La première mise en demeure fut suivie d'effets immédiats et de réactions durables au sein de l'appel- lation. Les producteurs refusant totalement l'idée d'avoir à jeter des raisins mûrs, se sont mis à tailler plus court et à vendanger en vert. De toute façon, ils n'avaient pas d'autre choix car leur nouveau décret, entré en vigueur en mars 1998, instituait une commission de contrôle des vignes et du rendement. En contrepartie de sa mise en place, l'appellation avait été autorisée à relever ses rendements de base qui étaient très faibles.
Depuis 1998, la commission circule. En deux ou trois jours, elle fait le tour du vignoble. ' Nous envoyons une dizaine de courriers par an, demandant aux uns et aux autres d'intervenir.

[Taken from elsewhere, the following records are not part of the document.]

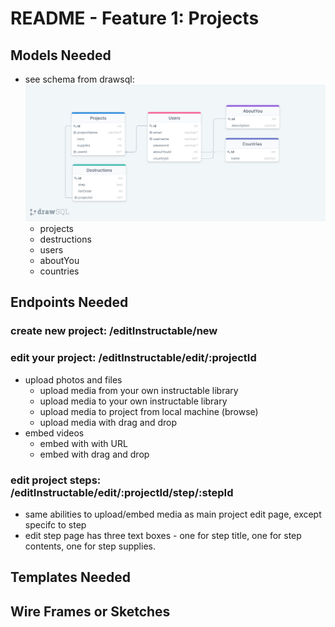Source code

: # README - Feature 1: Projects

## Models Needed

* see schema from drawsql: ![image](./modelImages/1-projects-drawSQL-export-2020-08-03_13_20.png "Basic Project Schema")
	* projects
	* destructions
	* users
	* aboutYou
	* countries


## Endpoints Needed

### create new project: /editInstructable/new

### edit your project: /editInstructable/edit/:projectId
* upload photos and files
  * upload media from your own instructable library
  * upload media to your own instructable library
  * upload media to project from local machine (browse)
  * upload media with drag and drop
* embed videos
  * embed with with URL
  * embed with drag and drop

### edit project steps: /editInstructable/edit/:projectId/step/:stepId
* same abilities to upload/embed media as main project edit page, except specifc to step
* edit step page has three text boxes - one for step title, one for step contents, one for step supplies.

## Templates Needed

## Wire Frames or Sketches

Hormis un cas où nous sommes allés jusqu'à prendre une sanction, tout se règle sans difficulté ', affirme Michel Gauthier. Le chef du centre Inao de Savoie fait référence à un vigneron qui avait refusé de couper des raisins alors qu'ils étaient encore verts. Au moment de la récolte, ' le degré était un peu juste. Nous ne lui avons pas accordé de PLC. Nous lui avons demandé de tout vendanger et de distiller ses excédents '. Dans une autre propriété, les rendements sont régulièrement inférieurs aux plafonds autorisés. La commission évalue la charge effective en présence du vigneron. Ce dernier n'est pas autorisé à déclarer davantage. Il lui est impossible de s'approvisionner auprès de ses voisins.
A Bergerac, une telle discipline se met en place. Une commission a réalisé une tournée informelle cette saison. ' Nous essayons de construire une méthode à appliquer en 2003 ', explique Pierre-Henri Cougnaud, directeur de la fédération des vins. Les contrô- leurs auront deux missions : traquer les vignes en mauvais état et, bien sûr, celles trop productives. Ce sont les deux revers d'une même médaille. ' Nous essayons de mettre en place un plan d'action sévère contre les vignes éponge. Le deuxième point consistera à lutter contre les rendements aberrants. ' Déjà des mesures ont été prises à l'encontre de vignes mal tenues. L'Inao a écrit quelques courriers ' appuyés par le syndicat pour exclure certaines parcelles des déclarations de récolte. Ce sont des gens qui jouent, quand ils perdent, ils ne font pas plus de remous que ça . '
Avec le nouvel arsenal réglementaire, ces joueurs n'auront plus de possibilité de contrer. Syndicats et Inao auront tous les atouts en main pour imposer plus de discipline dans la tenue des vignes. Et c'est leur volonté. Ils seront appuyés de moyens légaux supplémentaires. Ils pourront empêcher que des parcelles soient ouvertement négligées au point de ne pas être récoltées, taillées ou traitées.